▶ About this exercise
Copy every line below where the string "that" is found.
****************************************
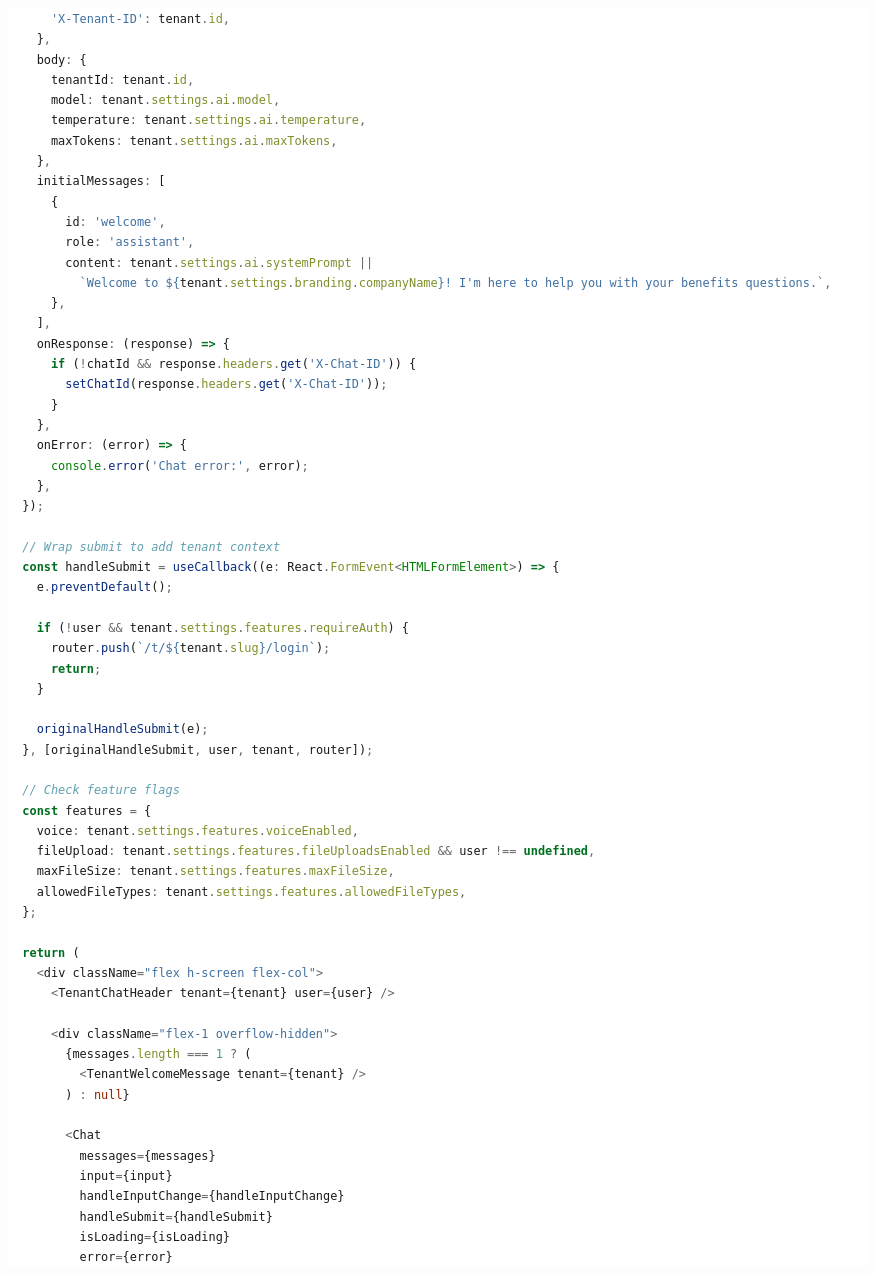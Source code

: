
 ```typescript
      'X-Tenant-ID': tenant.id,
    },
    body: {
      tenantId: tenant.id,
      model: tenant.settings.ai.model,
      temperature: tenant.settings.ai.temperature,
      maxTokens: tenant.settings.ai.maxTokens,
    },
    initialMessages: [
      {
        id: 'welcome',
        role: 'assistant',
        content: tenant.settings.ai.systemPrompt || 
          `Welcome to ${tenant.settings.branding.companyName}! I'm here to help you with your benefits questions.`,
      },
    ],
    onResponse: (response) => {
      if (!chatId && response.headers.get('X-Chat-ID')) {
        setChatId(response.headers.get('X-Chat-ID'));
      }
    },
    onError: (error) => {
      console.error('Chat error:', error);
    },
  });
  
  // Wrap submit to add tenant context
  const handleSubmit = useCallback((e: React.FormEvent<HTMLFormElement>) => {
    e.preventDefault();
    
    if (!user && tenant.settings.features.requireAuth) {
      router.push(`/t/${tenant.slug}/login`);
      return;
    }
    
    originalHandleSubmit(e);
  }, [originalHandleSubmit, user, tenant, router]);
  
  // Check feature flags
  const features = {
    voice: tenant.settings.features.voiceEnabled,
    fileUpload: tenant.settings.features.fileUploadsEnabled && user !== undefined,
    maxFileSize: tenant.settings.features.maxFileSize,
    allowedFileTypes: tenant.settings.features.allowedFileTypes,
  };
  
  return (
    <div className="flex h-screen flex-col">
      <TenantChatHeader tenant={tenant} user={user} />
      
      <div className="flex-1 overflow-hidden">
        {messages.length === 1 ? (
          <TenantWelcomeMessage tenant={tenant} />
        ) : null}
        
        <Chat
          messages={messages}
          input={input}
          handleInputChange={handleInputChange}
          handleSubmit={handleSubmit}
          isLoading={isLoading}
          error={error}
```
****************************************
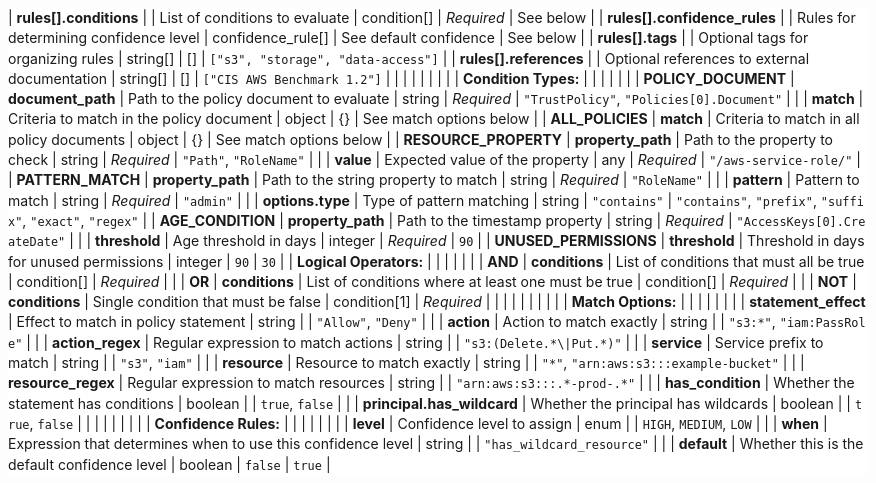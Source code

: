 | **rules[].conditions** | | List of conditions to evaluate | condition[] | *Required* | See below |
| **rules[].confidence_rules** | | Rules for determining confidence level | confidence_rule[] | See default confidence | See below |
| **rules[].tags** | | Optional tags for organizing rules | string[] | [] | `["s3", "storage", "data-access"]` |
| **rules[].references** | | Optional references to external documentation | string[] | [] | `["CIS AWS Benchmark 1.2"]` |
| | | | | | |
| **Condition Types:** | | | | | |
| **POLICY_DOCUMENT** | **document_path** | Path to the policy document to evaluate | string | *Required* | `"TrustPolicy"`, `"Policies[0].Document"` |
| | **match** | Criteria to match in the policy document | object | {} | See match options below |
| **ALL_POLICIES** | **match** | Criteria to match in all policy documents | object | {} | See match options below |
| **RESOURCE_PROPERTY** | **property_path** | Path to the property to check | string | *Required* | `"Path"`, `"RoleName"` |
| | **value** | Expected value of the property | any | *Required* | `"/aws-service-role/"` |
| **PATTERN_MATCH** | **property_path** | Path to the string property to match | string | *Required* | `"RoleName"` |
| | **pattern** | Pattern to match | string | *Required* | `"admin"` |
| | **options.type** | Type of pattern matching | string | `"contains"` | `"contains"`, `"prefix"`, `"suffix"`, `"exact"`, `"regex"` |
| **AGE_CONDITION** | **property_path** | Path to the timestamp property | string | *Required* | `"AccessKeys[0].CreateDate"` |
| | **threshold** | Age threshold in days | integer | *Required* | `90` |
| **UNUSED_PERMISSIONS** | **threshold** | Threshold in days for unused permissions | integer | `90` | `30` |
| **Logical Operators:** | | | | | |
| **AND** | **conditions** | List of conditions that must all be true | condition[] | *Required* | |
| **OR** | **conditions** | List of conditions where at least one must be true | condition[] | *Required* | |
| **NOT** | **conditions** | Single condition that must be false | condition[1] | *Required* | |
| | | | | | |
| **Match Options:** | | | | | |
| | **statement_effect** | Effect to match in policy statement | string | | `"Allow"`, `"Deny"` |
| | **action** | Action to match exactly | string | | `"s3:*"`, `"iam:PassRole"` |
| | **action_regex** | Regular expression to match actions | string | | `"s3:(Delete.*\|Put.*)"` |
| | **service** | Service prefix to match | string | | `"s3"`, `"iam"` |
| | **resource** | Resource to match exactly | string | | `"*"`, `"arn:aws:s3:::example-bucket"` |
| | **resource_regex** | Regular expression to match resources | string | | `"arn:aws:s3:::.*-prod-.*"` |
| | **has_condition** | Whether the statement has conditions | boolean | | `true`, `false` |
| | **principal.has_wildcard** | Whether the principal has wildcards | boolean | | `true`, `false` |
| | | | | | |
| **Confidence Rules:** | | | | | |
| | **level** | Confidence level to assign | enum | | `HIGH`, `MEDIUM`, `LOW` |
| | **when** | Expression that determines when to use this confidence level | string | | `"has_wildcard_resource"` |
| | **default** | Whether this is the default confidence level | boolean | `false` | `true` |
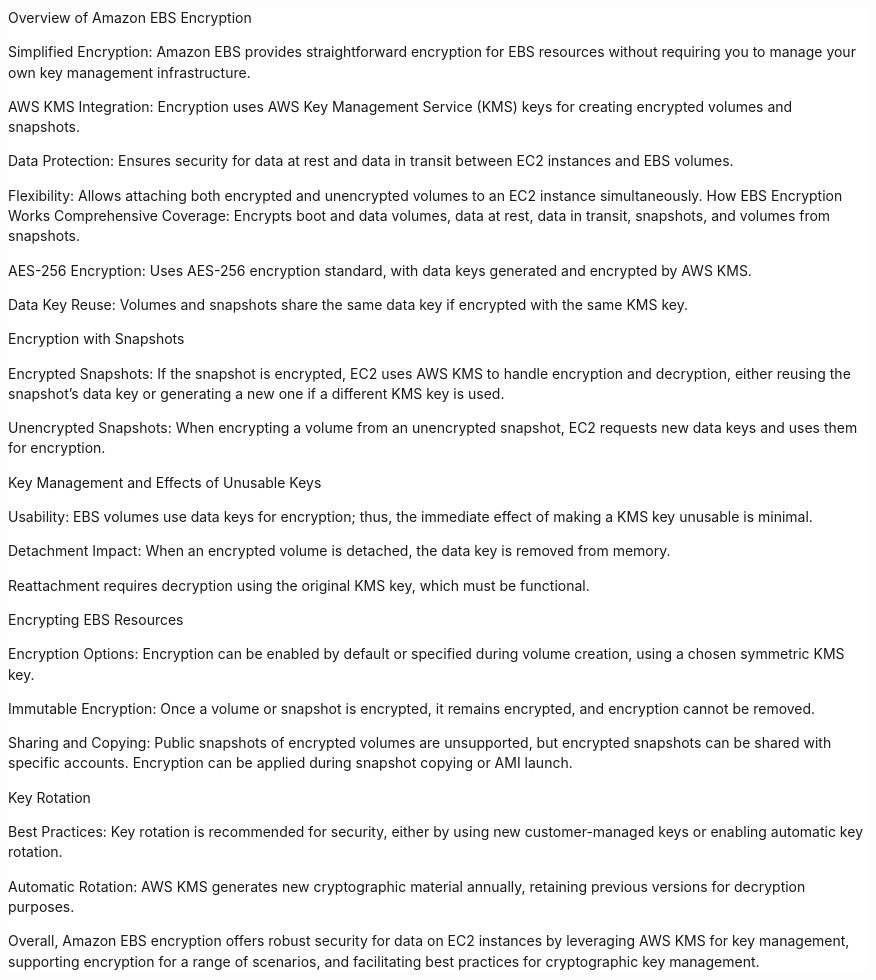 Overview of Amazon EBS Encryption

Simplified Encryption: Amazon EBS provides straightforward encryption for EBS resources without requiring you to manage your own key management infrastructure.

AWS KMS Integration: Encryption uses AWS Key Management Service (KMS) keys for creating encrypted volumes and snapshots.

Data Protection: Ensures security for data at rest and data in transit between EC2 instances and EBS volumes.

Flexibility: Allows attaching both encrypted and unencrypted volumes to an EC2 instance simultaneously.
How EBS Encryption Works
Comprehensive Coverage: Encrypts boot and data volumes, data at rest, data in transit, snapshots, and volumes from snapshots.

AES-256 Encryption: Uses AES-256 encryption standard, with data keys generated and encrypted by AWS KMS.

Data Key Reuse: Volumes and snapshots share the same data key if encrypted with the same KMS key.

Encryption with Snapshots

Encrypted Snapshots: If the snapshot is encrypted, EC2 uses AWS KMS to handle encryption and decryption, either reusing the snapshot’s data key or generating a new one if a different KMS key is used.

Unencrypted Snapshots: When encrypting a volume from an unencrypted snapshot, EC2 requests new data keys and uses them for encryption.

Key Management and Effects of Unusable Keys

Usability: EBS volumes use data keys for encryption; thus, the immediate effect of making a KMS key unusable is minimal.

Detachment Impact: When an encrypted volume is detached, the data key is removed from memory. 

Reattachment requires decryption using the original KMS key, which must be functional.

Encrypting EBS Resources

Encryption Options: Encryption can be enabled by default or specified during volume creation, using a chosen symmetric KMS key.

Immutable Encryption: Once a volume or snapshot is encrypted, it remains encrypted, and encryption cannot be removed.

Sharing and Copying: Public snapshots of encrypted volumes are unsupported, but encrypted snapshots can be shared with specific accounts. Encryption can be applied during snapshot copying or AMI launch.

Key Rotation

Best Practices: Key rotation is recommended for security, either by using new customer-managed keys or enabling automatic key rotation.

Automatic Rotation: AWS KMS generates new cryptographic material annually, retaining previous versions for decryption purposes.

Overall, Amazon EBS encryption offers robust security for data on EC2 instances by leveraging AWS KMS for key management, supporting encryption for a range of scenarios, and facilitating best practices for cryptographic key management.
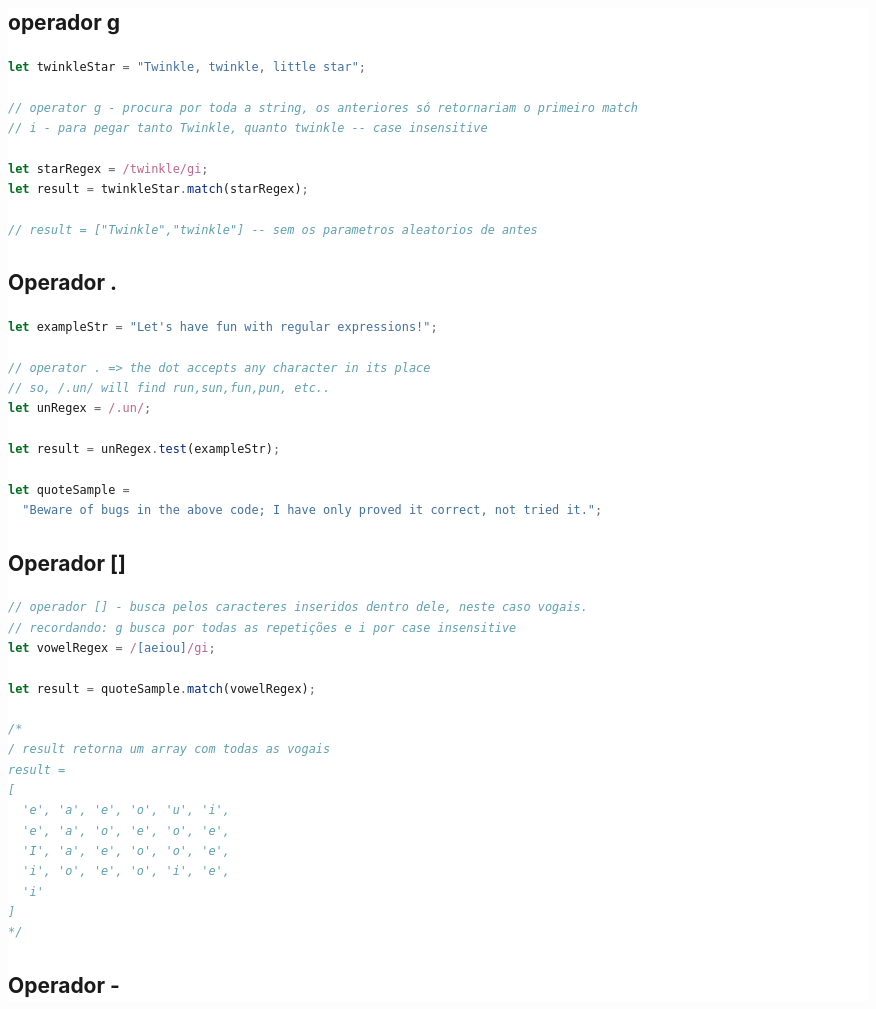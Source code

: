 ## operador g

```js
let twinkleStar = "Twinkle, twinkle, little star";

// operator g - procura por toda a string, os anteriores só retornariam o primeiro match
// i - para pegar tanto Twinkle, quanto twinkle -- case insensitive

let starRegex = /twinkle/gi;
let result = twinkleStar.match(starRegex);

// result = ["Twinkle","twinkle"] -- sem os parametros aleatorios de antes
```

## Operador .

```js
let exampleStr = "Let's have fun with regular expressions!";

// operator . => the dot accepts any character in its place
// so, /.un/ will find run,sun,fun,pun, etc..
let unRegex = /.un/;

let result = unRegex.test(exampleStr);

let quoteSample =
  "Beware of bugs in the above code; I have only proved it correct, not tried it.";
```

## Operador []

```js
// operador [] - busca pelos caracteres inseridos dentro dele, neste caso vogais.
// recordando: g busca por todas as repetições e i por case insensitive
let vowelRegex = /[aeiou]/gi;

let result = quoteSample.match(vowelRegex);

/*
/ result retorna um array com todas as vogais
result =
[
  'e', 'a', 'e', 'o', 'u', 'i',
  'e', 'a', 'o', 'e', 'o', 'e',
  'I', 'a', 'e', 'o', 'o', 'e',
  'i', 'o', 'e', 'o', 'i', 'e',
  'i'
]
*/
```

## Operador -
****************************************
▶ Result of this task
| **AND** | **conditions** | List of conditions that must all be true | condition[] | *Required* | |
| **NOT** | **conditions** | Single condition that must be false | condition[1] | *Required* | |
| | **when** | Expression that determines when to use this confidence level | string | | `"has_wildcard_resource"` |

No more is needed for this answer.